A digital reconstruction of the face of the millennia-old fossil ‘Little Foot’ offers fresh insight into early human evolution, according to a study.

The study, led by researchers at Wits University in Johannesburg, South Africa, used advanced 3D scanning technology to digitally reconstruct the fossilised face of Little Foot.

First discovered in South Africa’s Sterkfontein Caves in 1994, Little Foot is one of the most complete skeletons of an early human, or hominin, ever found. Since then the skeleton has been much studied; however, investigation of the face has been challenging due to distortion caused by millions of years of geological processes. Researchers have found it impossible to correct these distortions using physical reconstruction methods. 

Partnering with the UK’s national synchrotron science facility, Diamond Light Source, the research team used high‑resolution synchrotron scanning and advanced virtual reconstruction techniques to digitally reassemble Little Foot’s facial bones.
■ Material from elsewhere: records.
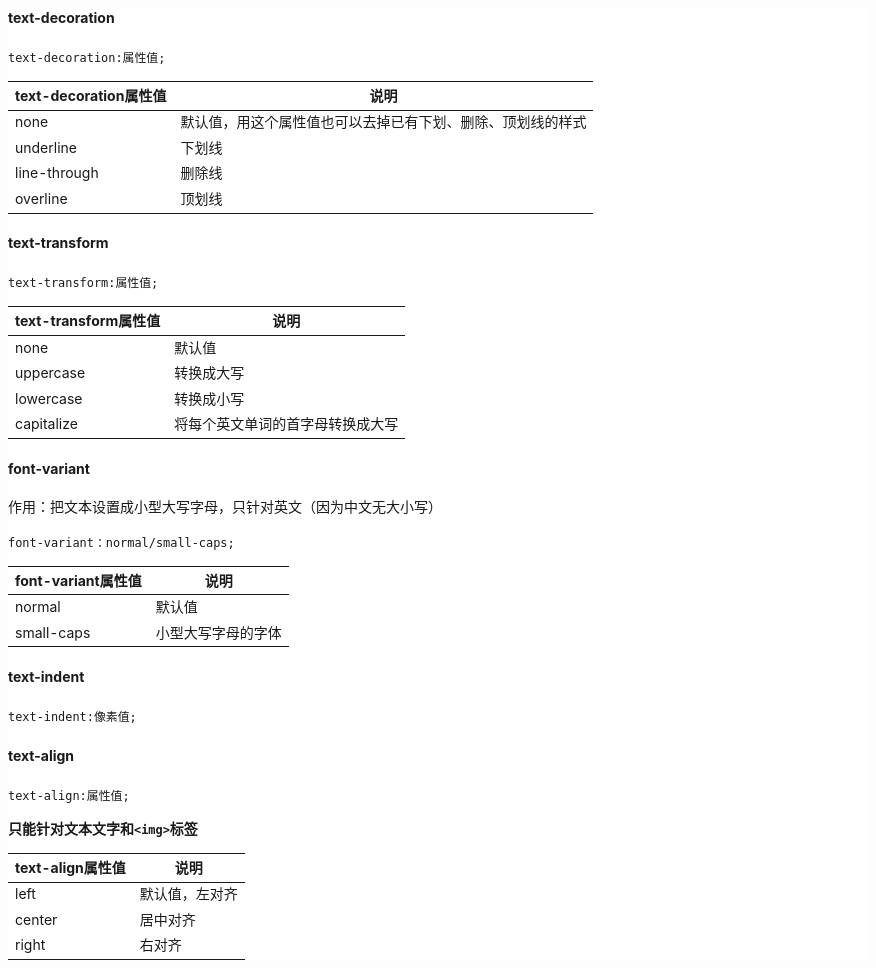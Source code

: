 #### text-decoration

`text-decoration:属性值;`

| text-decoration属性值 | 说明                                                       |
| --------------------- | ---------------------------------------------------------- |
| none                  | 默认值，用这个属性值也可以去掉已有下划、删除、顶划线的样式 |
| underline             | 下划线                                                     |
| line-through          | 删除线                                                     |
| overline              | 顶划线                                                     |



#### text-transform
`text-transform:属性值;`

| text-transform属性值 | 说明                             |
| -------------------- | -------------------------------- |
| none                 | 默认值                           |
| uppercase            | 转换成大写                       |
| lowercase            | 转换成小写                       |
| capitalize           | 将每个英文单词的首字母转换成大写 |

#### font-variant

作用：把文本设置成小型大写字母，只针对英文（因为中文无大小写）

`font-variant：normal/small-caps;`

| font-variant属性值 | 说明               |
| ------------------ | ------------------ |
| normal             | 默认值             |
| small-caps         | 小型大写字母的字体 |



#### text-indent

`text-indent:像素值;`

#### text-align

`text-align:属性值;`

**只能针对文本文字和`<img>`标签**

| text-align属性值 | 说明           |
| ---------------- | -------------- |
| left             | 默认值，左对齐 |
| center           | 居中对齐       |
| right            | 右对齐         |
Using a 3D scanning technique known as synchrotron X-ray micro-computed tomography on the I12 beamline, the team captured high-resolution internal and external structural data from the fossil without causing damage.

With the resulting digital reconstruction they could then compare Little Foot’s fossilised face with other extant great apes, as well as with three other Australopithecus fossils, a genus of early human ancestors that lived in Africa between about 4 million and 2 million years ago. These included a younger specimen from South Africa and two Ethiopian specimens. 
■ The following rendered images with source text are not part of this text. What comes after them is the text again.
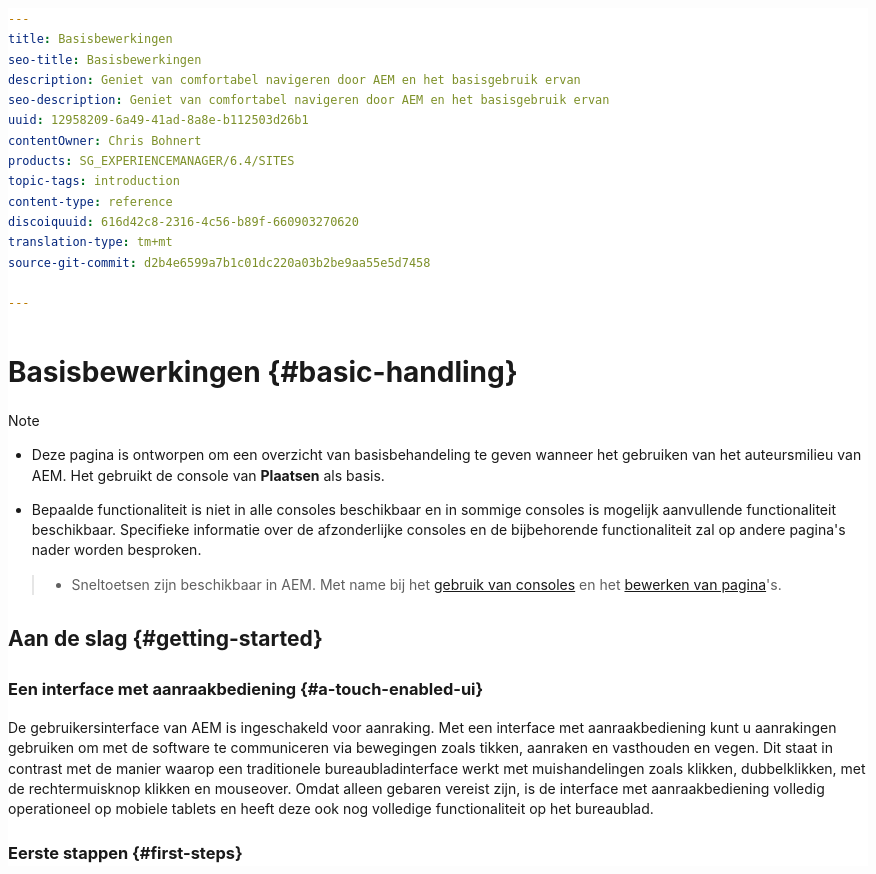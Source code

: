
 ```yaml
---
title: Basisbewerkingen
seo-title: Basisbewerkingen
description: Geniet van comfortabel navigeren door AEM en het basisgebruik ervan
seo-description: Geniet van comfortabel navigeren door AEM en het basisgebruik ervan
uuid: 12958209-6a49-41ad-8a8e-b112503d26b1
contentOwner: Chris Bohnert
products: SG_EXPERIENCEMANAGER/6.4/SITES
topic-tags: introduction
content-type: reference
discoiquuid: 616d42c8-2316-4c56-b89f-660903270620
translation-type: tm+mt
source-git-commit: d2b4e6599a7b1c01dc220a03b2be9aa55e5d7458

---
```



# Basisbewerkingen {#basic-handling}

>[!NOTE]
>
>* Deze pagina is ontworpen om een overzicht van basisbehandeling te geven wanneer het gebruiken van het auteursmilieu van AEM. Het gebruikt de console van **Plaatsen** als basis.
   >
   >
* Bepaalde functionaliteit is niet in alle consoles beschikbaar en in sommige consoles is mogelijk aanvullende functionaliteit beschikbaar. Specifieke informatie over de afzonderlijke consoles en de bijbehorende functionaliteit zal op andere pagina&#39;s nader worden besproken.
>* Sneltoetsen zijn beschikbaar in AEM. Met name bij het [gebruik van consoles](/help/sites-authoring/keyboard-shortcuts.md) en het [bewerken van pagina](/help/sites-authoring/page-authoring-keyboard-shortcuts.md)&#39;s.
>



## Aan de slag {#getting-started}

### Een interface met aanraakbediening {#a-touch-enabled-ui}

De gebruikersinterface van AEM is ingeschakeld voor aanraking. Met een interface met aanraakbediening kunt u aanrakingen gebruiken om met de software te communiceren via bewegingen zoals tikken, aanraken en vasthouden en vegen. Dit staat in contrast met de manier waarop een traditionele bureaubladinterface werkt met muishandelingen zoals klikken, dubbelklikken, met de rechtermuisknop klikken en mouseover. Omdat alleen gebaren vereist zijn, is de interface met aanraakbediening volledig operationeel op mobiele tablets en heeft deze ook nog volledige functionaliteit op het bureaublad.

### Eerste stappen {#first-steps}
Analysing nine linear facial measurements between these fossils, the results show that the overall size of the face, the shape and dimensions of the eye sockets, and the general facial architecture of Little Foot more closely resemble the East African fossils than the younger South African comparative specimen.

“This pattern is unexpected, given the geographic origin of Little Foot, and suggests a more dynamic evolutionary history than previously assumed,” said Dr Amélie Beaudet, a previous postdoctoral fellow and current honorary researcher at Wits University.
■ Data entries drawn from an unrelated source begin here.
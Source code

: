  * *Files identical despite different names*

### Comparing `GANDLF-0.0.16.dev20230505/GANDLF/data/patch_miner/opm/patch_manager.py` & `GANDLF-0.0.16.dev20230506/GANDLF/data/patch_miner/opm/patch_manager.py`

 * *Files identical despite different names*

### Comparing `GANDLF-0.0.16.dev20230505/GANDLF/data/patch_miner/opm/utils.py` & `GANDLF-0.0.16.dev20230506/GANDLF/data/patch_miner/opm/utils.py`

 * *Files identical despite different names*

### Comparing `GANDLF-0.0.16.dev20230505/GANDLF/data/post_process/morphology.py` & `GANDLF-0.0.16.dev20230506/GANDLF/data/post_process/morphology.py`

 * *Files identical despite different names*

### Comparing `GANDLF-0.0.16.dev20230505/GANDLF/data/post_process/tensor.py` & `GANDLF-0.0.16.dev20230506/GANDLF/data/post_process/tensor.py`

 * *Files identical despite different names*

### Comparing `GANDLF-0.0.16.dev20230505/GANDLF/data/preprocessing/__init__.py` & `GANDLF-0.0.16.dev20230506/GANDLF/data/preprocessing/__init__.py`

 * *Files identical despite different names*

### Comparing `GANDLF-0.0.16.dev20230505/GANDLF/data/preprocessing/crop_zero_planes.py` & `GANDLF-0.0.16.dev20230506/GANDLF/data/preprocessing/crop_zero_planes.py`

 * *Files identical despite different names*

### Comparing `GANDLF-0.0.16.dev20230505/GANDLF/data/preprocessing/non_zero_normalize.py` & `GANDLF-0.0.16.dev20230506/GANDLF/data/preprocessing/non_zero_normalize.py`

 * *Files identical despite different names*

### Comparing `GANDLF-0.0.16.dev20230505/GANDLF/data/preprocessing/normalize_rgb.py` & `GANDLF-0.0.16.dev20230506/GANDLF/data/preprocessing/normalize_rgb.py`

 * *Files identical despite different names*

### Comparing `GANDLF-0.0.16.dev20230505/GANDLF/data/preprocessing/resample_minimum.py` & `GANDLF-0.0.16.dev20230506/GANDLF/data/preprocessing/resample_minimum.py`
Little Foot, for instance, may represent a lineage closely related to East African populations, while later South African hominins developed more distinct facial features through local evolutionary processes.

The study also identified evidence of selective pressures acting on the orbital region, which may relate to changes in visual capacity and ecological behaviour.

“Besides the fact that our study, limited to one anatomical region and a couple of comparative fossil specimens, provides additional data on the affinities between Australopithecus populations across Africa, we demonstrate that the orbital part of the face has possibly been under evolutionary pressure at that time,” said Beaudet.

The hominin face evolved over time to become less projected and more gracile, but the timing and mechanisms driving these changes remain unclear. This study contributes data towards answering these questions. 

“Rather than viewing early hominin evolution as occurring in isolated regions, the study supports the idea of Africa as a connected evolutionary landscape, with populations adapting to ecological pressures while remaining linked through shared ancestry,” said Professor Dominic Stratford of Wits University, who is also director of research at the Wits Sterkfontein Caves.

As further digital reconstructions are completed, the researchers hope to further refine our understanding of how early hominins moved, interacted and diversified across Africa.

“The face is only part of the story. Other parts of the skull, especially the braincase, remain distorted by plastic deformation and will require similar digital reconstruction to better understand brain size and organisation in this early hominin,” said Beaudet.